昨年春に手掛けさせて頂いた姫路城の菱の門が現在特別公開されています。いわゆる櫓門(やぐらもん)でして、二階部分に入ることが出来ます。本邦初公開だそうです。
現場作業のときはもちろん何度も出入りしました。二階は倉庫のような使われ方をされていて、葵の紋が入った長持ちが沢山並んでいました。こんかいはそのうちの一つも少し修復され展示されています。
昨年の漆塗り作業の完了が5月下旬、それから9か月ということで、漆の塗り面の劣化進行具合を確認する意味でも足を運んできました。
訪ねたのは2月17日金曜日、時間帯は15時半くらい。ちょうど西に陽が傾きかけていたので綺麗な輝きを放つ姿に出迎えられました。
菱の門をくぐって左に回ると一階に特別な入り口が設えてあります。そこを通り抜け二階へ行くとこんな感じです。
火灯窓(かとうまど:ほかの漢字での表現もあります)。
火灯窓の金物のみ三方になっていまして、側面を間近で見ることが出来ます。
漆の劣化は思ったより進んでいませんでした。9か月間、南からの直射日光と風雨にさらされ、もっとツヤが引けているかと思っていましたが、まだぼんやり映り込みをしてくれてさえいます。この塗りは、うちの祭り屋台や仏壇の漆塗りで通例の蝋色(ろいろ:研いで鏡面仕上げ)はしておらず、いわゆる塗り立てです。
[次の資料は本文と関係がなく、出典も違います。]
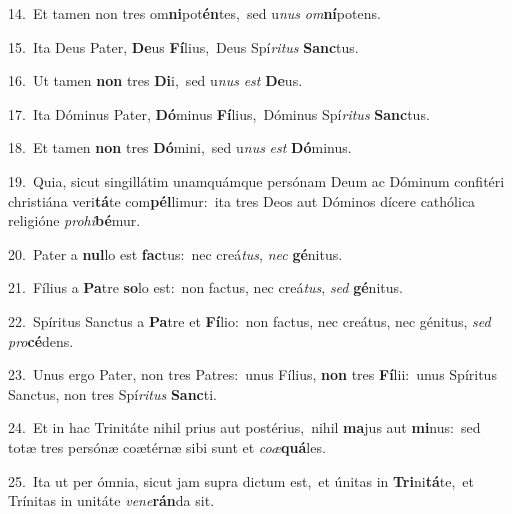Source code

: {\numbfont\textcolor{\numbcolor}{14.}}~Et tamen non tres om\-\textbf{ni}\-pot\-\textbf{én}\-tes,~\star sed u\textit{nus} \textit{om}\-\textbf{ní}potens.\par
{\numbfont\textcolor{\numbcolor}{15.}}~Ita Deus Pater, \textbf{De}\-us \textbf{Fí}\-lius,~\star Deus Spí\-\textit{ri}\-\textit{tus} \textbf{Sanc}\-tus.\par
{\numbfont\textcolor{\numbcolor}{16.}}~Ut tamen \textbf{non} tres \textbf{Di}\-i,~\star sed u\textit{nus} \textit{est} \textbf{De}\-us.\par
{\numbfont\textcolor{\numbcolor}{17.}}~Ita Dóminus Pater, \textbf{Dó}\-minus \textbf{Fí}\-lius,~\star Dóminus Spí\-\textit{ri}\-\textit{tus} \textbf{Sanc}\-tus.\par
{\numbfont\textcolor{\numbcolor}{18.}}~Et tamen \textbf{non} tres \textbf{Dó}\-mini,~\star sed u\textit{nus} \textit{est} \textbf{Dó}\-minus.\par
{\numbfont\textcolor{\numbcolor}{19.}}~Quia, sicut singillátim unamquámque persónam Deum ac Dóminum confitéri christiána veri\-\textbf{tá}\-te com\-\textbf{pél}\-limur:~\star ita tres Deos aut Dóminos dícere cathólica religióne \textit{pro}\-\textit{hi}\textbf{bé}mur.\par
{\numbfont\textcolor{\numbcolor}{20.}}~Pater a \textbf{nul}\-lo est \textbf{fac}\-tus:~\star nec creá\-\textit{tus}\-, \textit{nec} \textbf{gé}\-nitus.\par
{\numbfont\textcolor{\numbcolor}{21.}}~Fílius a \textbf{Pa}\-tre \textbf{so}\-lo est:~\star non factus, nec creá\-\textit{tus}\-, \textit{sed} \textbf{gé}\-nitus.\par
{\numbfont\textcolor{\numbcolor}{22.}}~Spíritus Sanctus a \textbf{Pa}\-tre et \textbf{Fí}\-lio:~\star non factus, nec creátus, nec génitus, \textit{sed} \textit{pro}\-\textbf{cé}dens.\par
{\numbfont\textcolor{\numbcolor}{23.}}~Unus ergo Pater, non tres Patres:~\dagger unus Fílius, \textbf{non} tres \textbf{Fí}\-lii:~\star unus Spíritus Sanctus, non tres Spí\-\textit{ri}\-\textit{tus} \textbf{Sanc}\-ti.\par
{\numbfont\textcolor{\numbcolor}{24.}}~Et in hac Trinitáte nihil prius aut postérius,~\dagger nihil \textbf{ma}\-jus aut \textbf{mi}\-nus:~\star sed totæ tres persónæ coætérnæ sibi sunt et \textit{co}\-\textit{æ}\textbf{quá}les.\par
{\numbfont\textcolor{\numbcolor}{25.}}~Ita ut per ómnia, sicut jam supra dictum est,~\dagger et únitas in \textbf{Tri}\-ni\-\textbf{tá}\-te,~\star et Trínitas in unitáte \textit{ve}\-\textit{ne}\textbf{rán}da sit.\par

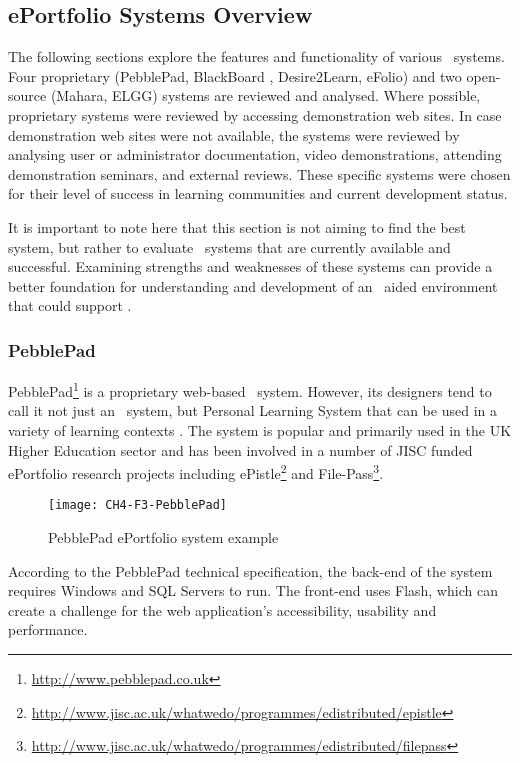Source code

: \subsection{ePortfolio Systems Overview}
The following sections explore the features and functionality of various
\ep~systems. Four proprietary (PebblePad, BlackBoard \ep, Desire2Learn, eFolio)
and two open-source (Mahara, ELGG) systems are reviewed and analysed. Where
possible, proprietary systems were reviewed by accessing demonstration web
sites. In case demonstration web sites were not available, the systems were
reviewed by analysing user or administrator documentation, video demonstrations,
attending demonstration seminars, and external reviews. These specific systems
were chosen for their level of success in learning communities and current
development status.

It is important to note here that this section is not aiming to find the best
system, but rather to evaluate \ep~systems that are currently available and
successful. Examining strengths and weaknesses of these systems can provide a
better foundation for understanding and development of an \ep~aided environment
that could support \LLLsn.

\subsubsection{PebblePad}

PebblePad\footnote{\url{http://www.pebblepad.co.uk}} is a proprietary web-based
\ep~system. However, its designers tend to call it not just an \ep~system, but
Personal Learning System that can be used in a variety of learning contexts
\citep{PebbleLearningLtd2010}. The system is popular and primarily used in the
UK Higher Education sector and has been involved in a number of JISC funded
ePortfolio research projects including
ePistle\footnote{\url{http://www.jisc.ac.uk/whatwedo/programmes/edistributed/epistle}}
and File-Pass\footnote{\url{http://www.jisc.ac.uk/whatwedo/programmes/edistributed/filepass}}.

\begin{figure}[htb]
\centering
\texttt{[image: CH4-F3-PebblePad]}
\caption[PebblePad ePortfolio system example]{PebblePad ePortfolio system example
\citep{PebbleLearningLtd}}
\label{fig:ppep}
\end{figure}

According to the PebblePad technical specification, the back-end of the system
requires Windows and SQL Servers to run. The front-end uses Flash, which can
create a challenge for the web application's accessibility, usability and
performance.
側面は下地の関係で、正面ほど据わりが宜しくなく心苦しいところです。
限られた工期と予算の中、選択と集中をしました。普段目の当たりにする正面の仕上がりに特化しています。
以下二枚は完成時。
現場写真に戻りまして、こちら南面五枚全景。遠景とのコントラストがなかなか良い感じです。気分は桃山時代。
北面。仮のガラス戸が嵌められています。
だいじなことですが、この二階に入ってすぐの左の壁の柱に各年代の修理修繕時の銘板が貼ってあります。
今回のものもきちんと貼られていました。
このたびの錺金具の金メッキ修復は多くの市民の皆さんの篤志によりなされました。私も些少ながら寄付をさせて頂きました。
皆様、誠に有難うございました。
さて、こちらは姫路城主酒井家家老 河合寸翁(かわいすんのう)が愛用した硯とのこと。二階入ってすぐの間に展示されています。こちらも初公開とのこと。約200年前ながらすべすべしたツヤを保っています。オモテの蒔絵は高蒔絵の磨きです。流石の造り。
二階へのアクセスはなんとこの公開のためだけの新設。有難いことです。この段に立ち背伸びし、手を差し上げると、、
外からの様子をレアな角度から見られます。ひょっとして見えるかなと試してみたらうまくいきました。
特別な階段の様子。菱の門の西側です。
菱の門のひさしと天守閣。いつ見上げても美しい。美しさと剛健さを併せ持つ名城です。
北面格子窓の様子。なぜかこちらの方が汚れて見えます。雨で濡れたとき陽が当たらないので乾くのが遅いと考えられますが、関係あるでしょうか。
貴重な体験が出来ました。作業現場のときは物も溢れていましたし、埃まみれ。やはり一味も二味も違いました。特別公開は3月12日日曜日まで。
帰りに大手門前の橋から。あとひと月少しで桜が咲きますね。あぁ、気ぜわしくなります。職業病です。
一方こちらは別の日、城裏の県立歴史博物館です。先々代松原屋台。
現在、館は改装で休業中でして、来る4月8日のオープンに向けて準備の真っ最中でした。それで松原屋台もこの際手入れをしたとのご相談でお伺い致しました。
手入れ、つまり漆面の磨きの相談なのですが、その状態の良さにいささか驚きました。確か平成19年度のリニューアルオープン以来磨いていないはずです。
やはり漆のもちは環境に大きく左右されます。紫外線は大敵です。被曝した時間に比例して風化が進みます。先程の河合寸翁の硯箱も桐の箱の中での保管でした。光が当たりさえしなければいつまでも大概きれいものです。
季節外れのフル装備の屋台を目の前にして妙な気分になりました。嬉しいような落ち着かないような、。
今年の秋祭りに向け、とにかく仕事頑張ります。